Thursday, September 29, 2011

Irritants


When I was a kid, we didn’t have peanut allergies and gluten allergies. I realize I’m voicing my inner grouchy old man here, but peanut butter and cyanide were not in the same category when I was in elementary school. This became the topic of conversation with a friend one morning, but this dialog took a different turn than your average “retirees solving the world’s problems over coffee” conversation. My friend has her doctorate in medical things, so I had to ask--what caused the avalanche of allergies? She suggested one theory that I found particularly striking: Several generations of antibiotic and antibacterial use has left our immune systems underexposed to allergens and irritants. Now our puny defenses can’t protect our bodies from what were once merely low-level threats. It would seem that isolation isn’t the best strategy for health. I feel a metaphor coming on.

The possibility of “something bad happening” has kept many good people sequestered to the safety of their own living rooms. They don’t risk meeting someone they might disagree with. The mere suggestion of a contrary influence must be shunned. Even a conversation about people different from them has them breaking out in boils. They might be nobly motivated to be the best of society, but instead they become the armada of the anemic .

The healthiest people I know have been “exposed” to life. There’s something to be gained by exposure. They don’t blindly endorse the opinions of everyone, but they aren’t afraid of conversations.  Healthy people know encountering others is key to growth. Leaving the safety of one’s germ-free domicile isn’t always easy, but neither is anything that makes you stronger. Interaction with others gives you perspective.

Visually, you gain perspective by seeing different things at once.  In life, you gain perspective by seeing different things at once.
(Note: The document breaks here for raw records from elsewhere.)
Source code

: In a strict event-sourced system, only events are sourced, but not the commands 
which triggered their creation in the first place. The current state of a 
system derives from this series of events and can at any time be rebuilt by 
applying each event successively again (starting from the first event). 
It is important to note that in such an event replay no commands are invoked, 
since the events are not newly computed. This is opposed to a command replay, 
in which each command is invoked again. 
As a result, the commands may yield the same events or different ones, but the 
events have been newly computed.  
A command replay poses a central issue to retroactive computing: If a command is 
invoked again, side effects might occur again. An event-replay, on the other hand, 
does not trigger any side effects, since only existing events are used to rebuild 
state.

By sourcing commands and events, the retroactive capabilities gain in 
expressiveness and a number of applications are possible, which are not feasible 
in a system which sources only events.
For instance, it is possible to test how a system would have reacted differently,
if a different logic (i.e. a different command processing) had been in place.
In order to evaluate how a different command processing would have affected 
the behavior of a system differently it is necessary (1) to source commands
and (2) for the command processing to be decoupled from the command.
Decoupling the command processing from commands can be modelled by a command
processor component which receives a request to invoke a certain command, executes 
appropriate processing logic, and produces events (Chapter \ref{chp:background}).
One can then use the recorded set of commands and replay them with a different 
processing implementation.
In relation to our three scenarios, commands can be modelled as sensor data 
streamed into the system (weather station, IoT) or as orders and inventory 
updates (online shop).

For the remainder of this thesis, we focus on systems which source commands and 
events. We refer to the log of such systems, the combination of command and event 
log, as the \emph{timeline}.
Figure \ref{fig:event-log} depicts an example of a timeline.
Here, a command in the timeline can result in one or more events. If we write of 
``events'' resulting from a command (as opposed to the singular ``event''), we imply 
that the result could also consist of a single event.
Everyone should experience a period of their life where they are a minority.  Everyone should personally know people who are very different from themselves. When you trade categories for first names, the world becomes a better place. What once irritated you can become a point of dialog. Your opinion might not shift far from your antiseptic-wiping comrades, but you will be much healthier.

You can hide and survive in life. Or, you can engage and thrive. If you’re still hiding behind your bible, open it up and read which approach Jesus did. He ate with religious leaders and partied with government workers. He hung out with the in-crowd and the outcasts, the purebreds and the half-breeds. Jesus turned out okay. Somehow he managed to love even the people he disagreed with. In our world that seems to be irritated by everything, maybe Jesus (aka “The Friend of Sinners”) has a better approach.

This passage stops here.